■ RECORDS ■

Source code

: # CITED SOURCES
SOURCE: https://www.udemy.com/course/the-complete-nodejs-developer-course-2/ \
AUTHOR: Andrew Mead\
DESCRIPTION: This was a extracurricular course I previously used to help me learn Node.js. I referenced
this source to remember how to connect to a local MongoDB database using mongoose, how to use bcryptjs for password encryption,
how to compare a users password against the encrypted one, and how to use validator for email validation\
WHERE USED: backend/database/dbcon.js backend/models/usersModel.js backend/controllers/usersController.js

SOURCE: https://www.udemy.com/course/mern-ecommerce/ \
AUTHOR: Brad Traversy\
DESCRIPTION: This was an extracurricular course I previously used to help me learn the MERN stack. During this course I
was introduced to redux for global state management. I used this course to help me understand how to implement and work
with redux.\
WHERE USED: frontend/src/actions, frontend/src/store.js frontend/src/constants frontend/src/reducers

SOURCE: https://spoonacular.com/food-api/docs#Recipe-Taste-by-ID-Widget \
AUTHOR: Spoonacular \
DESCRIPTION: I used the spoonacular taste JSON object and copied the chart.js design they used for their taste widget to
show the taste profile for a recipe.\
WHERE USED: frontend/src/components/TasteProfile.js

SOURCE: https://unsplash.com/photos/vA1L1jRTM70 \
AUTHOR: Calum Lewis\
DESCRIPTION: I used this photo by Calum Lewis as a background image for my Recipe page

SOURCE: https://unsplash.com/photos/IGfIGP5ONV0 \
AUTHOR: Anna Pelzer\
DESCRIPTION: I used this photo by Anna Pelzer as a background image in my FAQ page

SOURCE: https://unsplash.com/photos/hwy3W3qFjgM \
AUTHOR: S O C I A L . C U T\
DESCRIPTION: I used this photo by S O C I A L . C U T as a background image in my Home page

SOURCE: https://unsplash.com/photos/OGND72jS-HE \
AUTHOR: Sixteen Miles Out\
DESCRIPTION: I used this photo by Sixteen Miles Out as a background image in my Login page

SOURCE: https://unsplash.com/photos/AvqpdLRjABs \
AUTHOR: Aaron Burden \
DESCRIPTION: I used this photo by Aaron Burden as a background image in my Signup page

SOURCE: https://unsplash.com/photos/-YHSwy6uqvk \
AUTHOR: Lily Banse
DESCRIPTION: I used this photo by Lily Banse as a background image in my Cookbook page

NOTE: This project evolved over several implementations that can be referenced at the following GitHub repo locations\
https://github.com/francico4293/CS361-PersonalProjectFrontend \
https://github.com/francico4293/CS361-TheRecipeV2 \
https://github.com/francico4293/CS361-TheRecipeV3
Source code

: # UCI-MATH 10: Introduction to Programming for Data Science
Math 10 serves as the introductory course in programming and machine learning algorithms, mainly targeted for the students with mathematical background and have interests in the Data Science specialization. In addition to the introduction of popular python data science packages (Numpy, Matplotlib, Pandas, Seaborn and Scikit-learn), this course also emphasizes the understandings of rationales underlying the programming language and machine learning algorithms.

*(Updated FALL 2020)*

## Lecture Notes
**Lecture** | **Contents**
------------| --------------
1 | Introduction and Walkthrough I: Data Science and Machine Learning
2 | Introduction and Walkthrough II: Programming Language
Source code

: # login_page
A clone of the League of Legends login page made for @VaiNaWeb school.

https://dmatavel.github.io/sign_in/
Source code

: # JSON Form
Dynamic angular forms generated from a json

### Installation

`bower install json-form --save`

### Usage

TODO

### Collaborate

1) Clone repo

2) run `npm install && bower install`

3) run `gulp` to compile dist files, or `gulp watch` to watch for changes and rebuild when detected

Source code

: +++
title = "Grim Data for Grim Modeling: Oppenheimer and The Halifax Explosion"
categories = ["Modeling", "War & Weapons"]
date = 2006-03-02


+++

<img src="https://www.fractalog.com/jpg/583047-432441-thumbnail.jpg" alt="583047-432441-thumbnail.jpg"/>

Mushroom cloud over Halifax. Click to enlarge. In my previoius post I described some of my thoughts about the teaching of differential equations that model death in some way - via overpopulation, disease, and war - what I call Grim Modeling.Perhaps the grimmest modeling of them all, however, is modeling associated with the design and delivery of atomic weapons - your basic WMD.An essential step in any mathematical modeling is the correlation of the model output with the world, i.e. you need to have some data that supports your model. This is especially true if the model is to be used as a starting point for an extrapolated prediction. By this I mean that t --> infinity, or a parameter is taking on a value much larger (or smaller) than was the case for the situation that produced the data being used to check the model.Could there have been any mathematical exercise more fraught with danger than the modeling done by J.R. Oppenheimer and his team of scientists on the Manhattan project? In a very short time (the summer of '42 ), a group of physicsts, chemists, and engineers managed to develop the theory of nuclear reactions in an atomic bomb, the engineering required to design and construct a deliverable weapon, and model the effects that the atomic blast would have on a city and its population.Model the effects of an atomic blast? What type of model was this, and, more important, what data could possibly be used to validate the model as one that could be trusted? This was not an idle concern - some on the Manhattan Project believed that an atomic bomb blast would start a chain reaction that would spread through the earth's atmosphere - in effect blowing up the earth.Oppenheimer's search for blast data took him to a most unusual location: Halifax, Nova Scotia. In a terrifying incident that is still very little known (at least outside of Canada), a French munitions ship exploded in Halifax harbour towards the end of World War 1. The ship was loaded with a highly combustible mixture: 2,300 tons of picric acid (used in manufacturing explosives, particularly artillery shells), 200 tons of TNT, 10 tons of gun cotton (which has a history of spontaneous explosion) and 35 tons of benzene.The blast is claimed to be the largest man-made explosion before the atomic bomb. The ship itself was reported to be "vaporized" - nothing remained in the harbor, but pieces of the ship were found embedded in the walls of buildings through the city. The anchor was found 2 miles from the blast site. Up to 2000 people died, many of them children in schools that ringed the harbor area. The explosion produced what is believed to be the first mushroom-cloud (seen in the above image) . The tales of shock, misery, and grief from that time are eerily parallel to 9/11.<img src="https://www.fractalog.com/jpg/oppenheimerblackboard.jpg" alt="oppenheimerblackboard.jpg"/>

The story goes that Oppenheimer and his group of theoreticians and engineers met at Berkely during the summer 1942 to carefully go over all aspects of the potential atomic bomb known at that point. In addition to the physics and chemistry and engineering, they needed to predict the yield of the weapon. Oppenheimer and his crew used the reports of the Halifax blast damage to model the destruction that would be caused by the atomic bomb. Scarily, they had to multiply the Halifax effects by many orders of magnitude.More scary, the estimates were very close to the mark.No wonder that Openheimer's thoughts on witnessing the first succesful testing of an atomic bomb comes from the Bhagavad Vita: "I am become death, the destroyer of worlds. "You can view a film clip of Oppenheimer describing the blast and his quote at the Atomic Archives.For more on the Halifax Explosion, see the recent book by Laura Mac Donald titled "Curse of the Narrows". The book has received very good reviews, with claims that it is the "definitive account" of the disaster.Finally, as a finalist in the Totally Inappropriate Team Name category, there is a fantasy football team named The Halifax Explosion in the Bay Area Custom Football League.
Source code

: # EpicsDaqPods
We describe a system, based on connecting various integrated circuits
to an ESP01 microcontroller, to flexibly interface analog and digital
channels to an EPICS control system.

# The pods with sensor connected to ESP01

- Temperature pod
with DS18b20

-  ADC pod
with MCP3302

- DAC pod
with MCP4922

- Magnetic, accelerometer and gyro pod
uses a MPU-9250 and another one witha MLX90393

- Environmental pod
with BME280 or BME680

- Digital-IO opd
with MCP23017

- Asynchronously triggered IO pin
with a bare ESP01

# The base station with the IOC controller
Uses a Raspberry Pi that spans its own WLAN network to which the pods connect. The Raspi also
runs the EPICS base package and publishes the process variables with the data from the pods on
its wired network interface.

■ WHAT NEEDS TO BE DONE ■
Say every entry again, exactly as it reads.

■ YOUR SOLUTION ■
Source code

: # CITED SOURCES
SOURCE: https://www.udemy.com/course/the-complete-nodejs-developer-course-2/ \
AUTHOR: Andrew Mead\
DESCRIPTION: This was a extracurricular course I previously used to help me learn Node.js. I referenced
this source to remember how to connect to a local MongoDB database using mongoose, how to use bcryptjs for password encryption,
how to compare a users password against the encrypted one, and how to use validator for email validation\
WHERE USED: backend/database/dbcon.js backend/models/usersModel.js backend/controllers/usersController.js

SOURCE: https://www.udemy.com/course/mern-ecommerce/ \
AUTHOR: Brad Traversy\
DESCRIPTION: This was an extracurricular course I previously used to help me learn the MERN stack. During this course I
was introduced to redux for global state management. I used this course to help me understand how to implement and work
with redux.\
WHERE USED: frontend/src/actions, frontend/src/store.js frontend/src/constants frontend/src/reducers

SOURCE: https://spoonacular.com/food-api/docs#Recipe-Taste-by-ID-Widget \
AUTHOR: Spoonacular \
DESCRIPTION: I used the spoonacular taste JSON object and copied the chart.js design they used for their taste widget to
show the taste profile for a recipe.\
WHERE USED: frontend/src/components/TasteProfile.js

SOURCE: https://unsplash.com/photos/vA1L1jRTM70 \
AUTHOR: Calum Lewis\
DESCRIPTION: I used this photo by Calum Lewis as a background image for my Recipe page

SOURCE: https://unsplash.com/photos/IGfIGP5ONV0 \
AUTHOR: Anna Pelzer\
DESCRIPTION: I used this photo by Anna Pelzer as a background image in my FAQ page

SOURCE: https://unsplash.com/photos/hwy3W3qFjgM \
AUTHOR: S O C I A L . C U T\
DESCRIPTION: I used this photo by S O C I A L . C U T as a background image in my Home page

SOURCE: https://unsplash.com/photos/OGND72jS-HE \
AUTHOR: Sixteen Miles Out\
DESCRIPTION: I used this photo by Sixteen Miles Out as a background image in my Login page

SOURCE: https://unsplash.com/photos/AvqpdLRjABs \
AUTHOR: Aaron Burden \
DESCRIPTION: I used this photo by Aaron Burden as a background image in my Signup page

SOURCE: https://unsplash.com/photos/-YHSwy6uqvk \
AUTHOR: Lily Banse
DESCRIPTION: I used this photo by Lily Banse as a background image in my Cookbook page

NOTE: This project evolved over several implementations that can be referenced at the following GitHub repo locations\
https://github.com/francico4293/CS361-PersonalProjectFrontend \
https://github.com/francico4293/CS361-TheRecipeV2 \
https://github.com/francico4293/CS361-TheRecipeV3
Source code

: # UCI-MATH 10: Introduction to Programming for Data Science
Math 10 serves as the introductory course in programming and machine learning algorithms, mainly targeted for the students with mathematical background and have interests in the Data Science specialization. In addition to the introduction of popular python data science packages (Numpy, Matplotlib, Pandas, Seaborn and Scikit-learn), this course also emphasizes the understandings of rationales underlying the programming language and machine learning algorithms.

*(Updated FALL 2020)*

## Lecture Notes
**Lecture** | **Contents**
------------| --------------
1 | Introduction and Walkthrough I: Data Science and Machine Learning
2 | Introduction and Walkthrough II: Programming Language
Source code

: # login_page
A clone of the League of Legends login page made for @VaiNaWeb school.

https://dmatavel.github.io/sign_in/
Source code

: # JSON Form
Dynamic angular forms generated from a json

### Installation

`bower install json-form --save`

### Usage

TODO

### Collaborate

1) Clone repo

2) run `npm install && bower install`

3) run `gulp` to compile dist files, or `gulp watch` to watch for changes and rebuild when detected

Source code

: +++
title = "Grim Data for Grim Modeling: Oppenheimer and The Halifax Explosion"
categories = ["Modeling", "War & Weapons"]
date = 2006-03-02


+++

<img src="https://www.fractalog.com/jpg/583047-432441-thumbnail.jpg" alt="583047-432441-thumbnail.jpg"/>

Mushroom cloud over Halifax. Click to enlarge. In my previoius post I described some of my thoughts about the teaching of differential equations that model death in some way - via overpopulation, disease, and war - what I call Grim Modeling.Perhaps the grimmest modeling of them all, however, is modeling associated with the design and delivery of atomic weapons - your basic WMD.An essential step in any mathematical modeling is the correlation of the model output with the world, i.e. you need to have some data that supports your model. This is especially true if the model is to be used as a starting point for an extrapolated prediction. By this I mean that t --> infinity, or a parameter is taking on a value much larger (or smaller) than was the case for the situation that produced the data being used to check the model.Could there have been any mathematical exercise more fraught with danger than the modeling done by J.R. Oppenheimer and his team of scientists on the Manhattan project? In a very short time (the summer of '42 ), a group of physicsts, chemists, and engineers managed to develop the theory of nuclear reactions in an atomic bomb, the engineering required to design and construct a deliverable weapon, and model the effects that the atomic blast would have on a city and its population.Model the effects of an atomic blast? What type of model was this, and, more important, what data could possibly be used to validate the model as one that could be trusted? This was not an idle concern - some on the Manhattan Project believed that an atomic bomb blast would start a chain reaction that would spread through the earth's atmosphere - in effect blowing up the earth.Oppenheimer's search for blast data took him to a most unusual location: Halifax, Nova Scotia. In a terrifying incident that is still very little known (at least outside of Canada), a French munitions ship exploded in Halifax harbour towards the end of World War 1. The ship was loaded with a highly combustible mixture: 2,300 tons of picric acid (used in manufacturing explosives, particularly artillery shells), 200 tons of TNT, 10 tons of gun cotton (which has a history of spontaneous explosion) and 35 tons of benzene.The blast is claimed to be the largest man-made explosion before the atomic bomb. The ship itself was reported to be "vaporized" - nothing remained in the harbor, but pieces of the ship were found embedded in the walls of buildings through the city. The anchor was found 2 miles from the blast site. Up to 2000 people died, many of them children in schools that ringed the harbor area. The explosion produced what is believed to be the first mushroom-cloud (seen in the above image) . The tales of shock, misery, and grief from that time are eerily parallel to 9/11.<img src="https://www.fractalog.com/jpg/oppenheimerblackboard.jpg" alt="oppenheimerblackboard.jpg"/>

The story goes that Oppenheimer and his group of theoreticians and engineers met at Berkely during the summer 1942 to carefully go over all aspects of the potential atomic bomb known at that point. In addition to the physics and chemistry and engineering, they needed to predict the yield of the weapon. Oppenheimer and his crew used the reports of the Halifax blast damage to model the destruction that would be caused by the atomic bomb. Scarily, they had to multiply the Halifax effects by many orders of magnitude.More scary, the estimates were very close to the mark.No wonder that Openheimer's thoughts on witnessing the first succesful testing of an atomic bomb comes from the Bhagavad Vita: "I am become death, the destroyer of worlds. "You can view a film clip of Oppenheimer describing the blast and his quote at the Atomic Archives.For more on the Halifax Explosion, see the recent book by Laura Mac Donald titled "Curse of the Narrows". The book has received very good reviews, with claims that it is the "definitive account" of the disaster.Finally, as a finalist in the Totally Inappropriate Team Name category, there is a fantasy football team named The Halifax Explosion in the Bay Area Custom Football League.
Source code

: # EpicsDaqPods
We describe a system, based on connecting various integrated circuits
to an ESP01 microcontroller, to flexibly interface analog and digital
channels to an EPICS control system.

# The pods with sensor connected to ESP01

- Temperature pod
with DS18b20

-  ADC pod
with MCP3302

- DAC pod
with MCP4922

- Magnetic, accelerometer and gyro pod
uses a MPU-9250 and another one witha MLX90393

- Environmental pod
with BME280 or BME680

- Digital-IO opd
with MCP23017

- Asynchronously triggered IO pin
with a bare ESP01

# The base station with the IOC controller
Uses a Raspberry Pi that spans its own WLAN network to which the pods connect. The Raspi also
runs the EPICS base package and publishes the process variables with the data from the pods on
its wired network interface.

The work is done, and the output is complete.